Figure 5.

EBV-LMP1 facilitates IDH2 transcription through c-Myc. A, Myc-TA-luc and pRL-TK plasmids were co-transfected into NPC cells. The transcriptional activity of c-Myc was determined by the dual luciferase reporter assay. B, c-Myc and IDH2 protein expression was detected by western blot analysis in cells transfected with control or c-Myc siRNAs. C, IDH2 mRNA expression was measured by RT-PCR. D, ChIP analysis was used to detect the presence of c-Myc in the promoter region of IDH2 by using two primer sites. E, pGL3-IDH2 and pRL-TK plasmids were co-transfected into NPC cells. IDH2 promoter activity was determined by the dual luciferase reporter assay.

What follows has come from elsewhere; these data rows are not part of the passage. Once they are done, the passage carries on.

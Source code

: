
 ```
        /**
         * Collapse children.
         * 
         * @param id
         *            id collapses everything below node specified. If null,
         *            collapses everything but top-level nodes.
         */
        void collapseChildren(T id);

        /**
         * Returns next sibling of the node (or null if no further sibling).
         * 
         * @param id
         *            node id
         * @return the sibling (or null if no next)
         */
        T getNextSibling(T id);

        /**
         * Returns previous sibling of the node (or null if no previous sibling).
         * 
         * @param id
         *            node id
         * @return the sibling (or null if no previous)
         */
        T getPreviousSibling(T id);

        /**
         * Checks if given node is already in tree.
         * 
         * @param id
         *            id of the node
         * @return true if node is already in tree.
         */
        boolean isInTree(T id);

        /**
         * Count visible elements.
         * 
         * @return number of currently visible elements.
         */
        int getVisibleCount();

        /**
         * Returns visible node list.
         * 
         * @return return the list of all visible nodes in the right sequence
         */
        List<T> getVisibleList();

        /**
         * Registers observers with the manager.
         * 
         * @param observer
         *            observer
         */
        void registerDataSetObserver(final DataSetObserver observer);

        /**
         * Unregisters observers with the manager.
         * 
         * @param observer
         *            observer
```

F, IDH2 promoter activity was determined in cells transfected with control or c-Myc siRNAs. G, luciferase activity was determined in cells transfected with pGL3-Basic, pGL3-IDH2, and pGL3-IDH2-mut (deletion of the c-Myc-binding site from −1446 to −1437 bp in pGL3-IDH2). H, viability was measured in cells transfected with control or c-Myc siRNAs by using MTS. The levels of I, 2-HG and J, α-KG (J) were measured in NPC cells transfected with control or c-Myc siRNAs. Data are presented as means ± S.D.; ∗, p < 0.05; ∗∗, p < 0.01.